> [Task goal] Please reproduce, exactly as given, the lines running from the start of the data to the line containing "你看看你说的是人话？家庭好久可以家暴？</blockquote>", inclusive, and omit the pictures.

> [Input data]
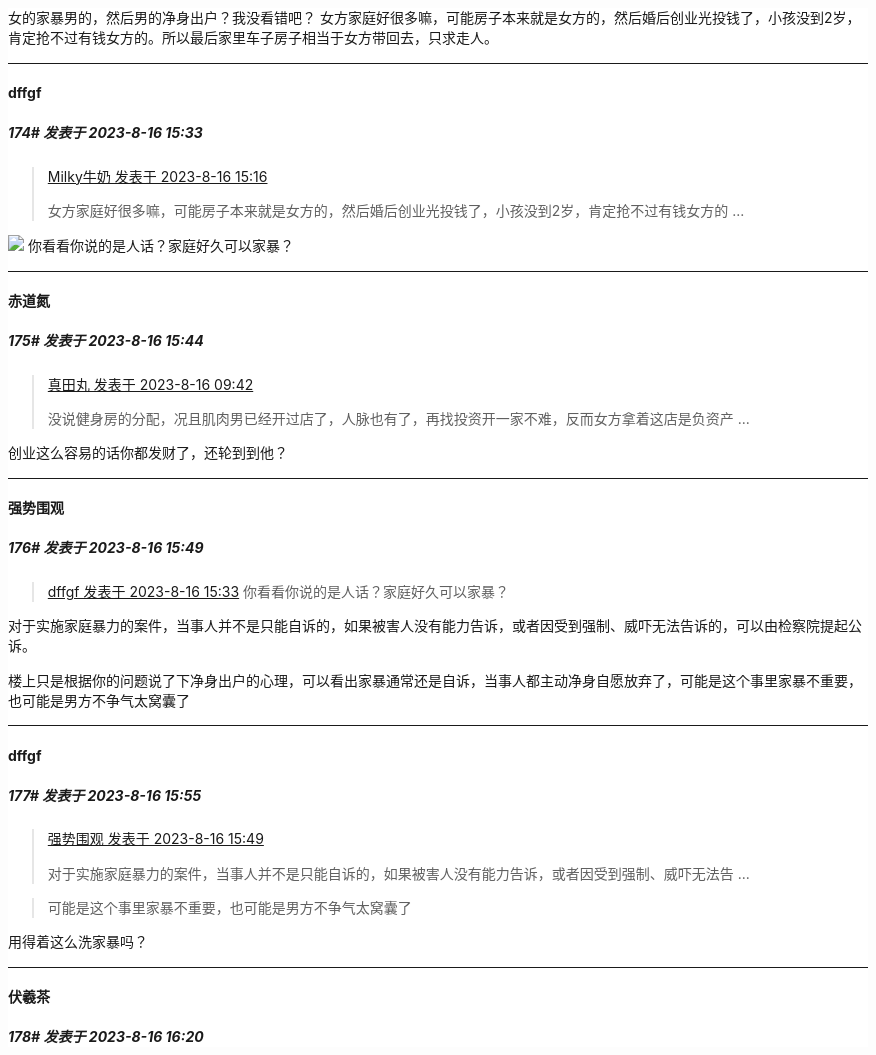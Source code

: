 女的家暴男的，然后男的净身出户？我没看错吧？</blockquote>
女方家庭好很多嘛，可能房子本来就是女方的，然后婚后创业光投钱了，小孩没到2岁，肯定抢不过有钱女方的。所以最后家里车子房子相当于女方带回去，只求走人。


*****

####  dffgf  
##### 174#       发表于 2023-8-16 15:33

<blockquote><a href="httphttps://bbs.saraba1st.com/2b/forum.php?mod=redirect&amp;goto=findpost&amp;pid=62047710&amp;ptid=2148392" target="_blank">Milky牛奶 发表于 2023-8-16 15:16</a>

女方家庭好很多嘛，可能房子本来就是女方的，然后婚后创业光投钱了，小孩没到2岁，肯定抢不过有钱女方的 ...</blockquote>
<img src="https://static.saraba1st.com/image/smiley/face2017/053.png" referrerpolicy="no-referrer"> 你看看你说的是人话？家庭好久可以家暴？


*****

####  赤道氮  
##### 175#       发表于 2023-8-16 15:44

<blockquote><a href="httphttps://bbs.saraba1st.com/2b/forum.php?mod=redirect&amp;goto=findpost&amp;pid=62043706&amp;ptid=2148392" target="_blank">真田丸 发表于 2023-8-16 09:42</a>

没说健身房的分配，况且肌肉男已经开过店了，人脉也有了，再找投资开一家不难，反而女方拿着这店是负资产 ...</blockquote>
创业这么容易的话你都发财了，还轮到到他？

*****

####  强势围观  
##### 176#       发表于 2023-8-16 15:49

<blockquote><a href="httphttps://bbs.saraba1st.com/2b/forum.php?mod=redirect&amp;goto=findpost&amp;pid=62047954&amp;ptid=2148392" target="_blank">dffgf 发表于 2023-8-16 15:33</a>
你看看你说的是人话？家庭好久可以家暴？</blockquote>
对于实施家庭暴力的案件，当事人并不是只能自诉的，如果被害人没有能力告诉，或者因受到强制、威吓无法告诉的，可以由检察院提起公诉。

楼上只是根据你的问题说了下净身出户的心理，可以看出家暴通常还是自诉，当事人都主动净身自愿放弃了，可能是这个事里家暴不重要，也可能是男方不争气太窝囊了

*****

####  dffgf  
##### 177#       发表于 2023-8-16 15:55

<blockquote><a href="httphttps://bbs.saraba1st.com/2b/forum.php?mod=redirect&amp;goto=findpost&amp;pid=62048202&amp;ptid=2148392" target="_blank">强势围观 发表于 2023-8-16 15:49</a>

对于实施家庭暴力的案件，当事人并不是只能自诉的，如果被害人没有能力告诉，或者因受到强制、威吓无法告 ...</blockquote><blockquote>可能是这个事里家暴不重要，也可能是男方不争气太窝囊了</blockquote>

用得着这么洗家暴吗？

*****

####  伏羲茶  
##### 178#       发表于 2023-8-16 16:20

> [Solution to the problem]
Source code

: 女的家暴男的，然后男的净身出户？我没看错吧？</blockquote>
女方家庭好很多嘛，可能房子本来就是女方的，然后婚后创业光投钱了，小孩没到2岁，肯定抢不过有钱女方的。所以最后家里车子房子相当于女方带回去，只求走人。


*****

####  dffgf  
##### 174#       发表于 2023-8-16 15:33

<blockquote><a href="httphttps://bbs.saraba1st.com/2b/forum.php?mod=redirect&amp;goto=findpost&amp;pid=62047710&amp;ptid=2148392" target="_blank">Milky牛奶 发表于 2023-8-16 15:16</a>

女方家庭好很多嘛，可能房子本来就是女方的，然后婚后创业光投钱了，小孩没到2岁，肯定抢不过有钱女方的 ...</blockquote>
<img src="https://static.saraba1st.com/image/smiley/face2017/053.png" referrerpolicy="no-referrer"> 你看看你说的是人话？家庭好久可以家暴？


*****

####  赤道氮  
##### 175#       发表于 2023-8-16 15:44

<blockquote><a href="httphttps://bbs.saraba1st.com/2b/forum.php?mod=redirect&amp;goto=findpost&amp;pid=62043706&amp;ptid=2148392" target="_blank">真田丸 发表于 2023-8-16 09:42</a>

没说健身房的分配，况且肌肉男已经开过店了，人脉也有了，再找投资开一家不难，反而女方拿着这店是负资产 ...</blockquote>
创业这么容易的话你都发财了，还轮到到他？

*****

####  强势围观  
##### 176#       发表于 2023-8-16 15:49

<blockquote><a href="httphttps://bbs.saraba1st.com/2b/forum.php?mod=redirect&amp;goto=findpost&amp;pid=62047954&amp;ptid=2148392" target="_blank">dffgf 发表于 2023-8-16 15:33</a>
你看看你说的是人话？家庭好久可以家暴？</blockquote>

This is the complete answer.